For a philosophy that systematically raises doubts about the reality of the individual soul, it is surprising that so much Buddhist literature consists of accounts of meetings between a teacher and a student. The Pali Nikayas are filled with thousands of pages of conversations between the Buddha and various disciples, kings, or Brahmin visitors; and the classical Zen koan is an encounter of two people, in which one of them suddenly “sees” or doesn’t see. We, the readers of these, are encountering the encounter, meeting the meeting of minds.

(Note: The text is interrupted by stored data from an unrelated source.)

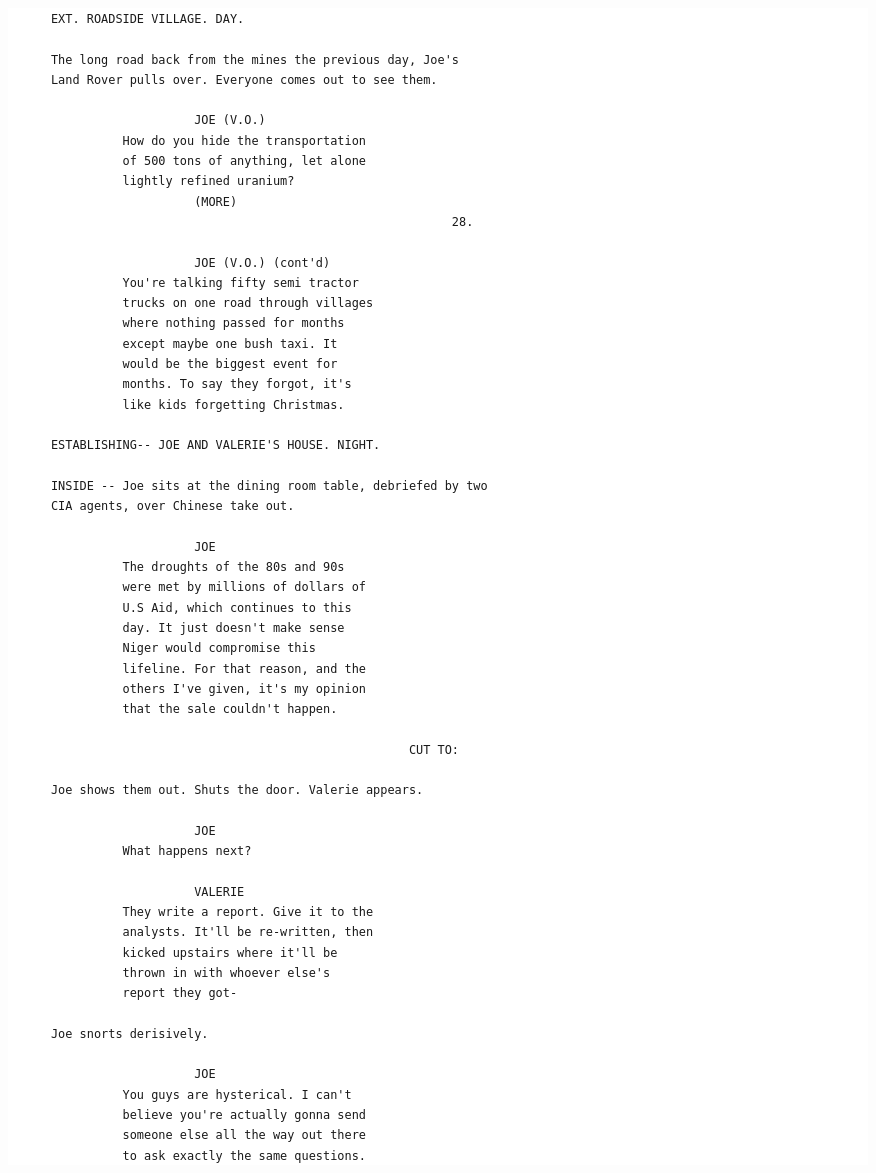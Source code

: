           EXT. ROADSIDE VILLAGE. DAY.
          
          The long road back from the mines the previous day, Joe's
          Land Rover pulls over. Everyone comes out to see them.
          
                              JOE (V.O.)
                    How do you hide the transportation
                    of 500 tons of anything, let alone
                    lightly refined uranium?
                              (MORE)
                                                                  28.
          
                              JOE (V.O.) (cont'd)
                    You're talking fifty semi tractor
                    trucks on one road through villages
                    where nothing passed for months
                    except maybe one bush taxi. It
                    would be the biggest event for
                    months. To say they forgot, it's
                    like kids forgetting Christmas.
          
          ESTABLISHING-- JOE AND VALERIE'S HOUSE. NIGHT.
          
          INSIDE -- Joe sits at the dining room table, debriefed by two
          CIA agents, over Chinese take out.
          
                              JOE
                    The droughts of the 80s and 90s
                    were met by millions of dollars of
                    U.S Aid, which continues to this
                    day. It just doesn't make sense
                    Niger would compromise this
                    lifeline. For that reason, and the
                    others I've given, it's my opinion
                    that the sale couldn't happen.
          
                                                            CUT TO:
          
          Joe shows them out. Shuts the door. Valerie appears.
          
                              JOE
                    What happens next?
          
                              VALERIE
                    They write a report. Give it to the
                    analysts. It'll be re-written, then
                    kicked upstairs where it'll be
                    thrown in with whoever else's
                    report they got-
          
          Joe snorts derisively.
          
                              JOE
                    You guys are hysterical. I can't
                    believe you're actually gonna send
                    someone else all the way out there
                    to ask exactly the same questions.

When two minds “meet,” the first thing that happens before anything is said is that one has to get the measure of the other: who am I dealing with, what kind of person, what kind of intelligence? This also applies to competitive tournaments — chess, fencing, wrestling, pingpong — where you find yourself facing someone you have never met before: you don’t have much time to figure out who you are dealing with and how you are going to beat him. The gauging of the other mind has to happen very quickly, and it demands powers of accurate intuition. Even if you are acquainted with the other person, you still don’t know how they are today; something big might have happened since yesterday. This is of course true with every interaction. In conversations, if neither interlocutor is good at guessing the state of the other person’s mind, the two of them are likely to talk at cross-purposes and fail to “meet” in any fruitful way. This is most true of teaching situations. A good teacher has to have a developed intuition for “where” her student is, and this “where” is not determined only by tests that give numerical scores for knowledge and skills. The more important conditions for learning have to do with disposition, attitude, and character: how distracted or agitated is the student today, is there anything else weighing on his mind, can he concentrate fully or think clearly, did he get enough sleep, is he hungry, is he angry, is he having girlfriend problems or serious issues in his home life, has he developed sufficient strength of character to pull himself together for today’s lesson? Such issues are significant conditions for learning or not learning, and if the teacher ignores them or has no capacity to notice them, very little learning will occur. Unfortunately, many educational systems today reduce success or failure to quantifiable results, and are completely ignorant of the more important, unquantifiable dimensions of the teacher’s art.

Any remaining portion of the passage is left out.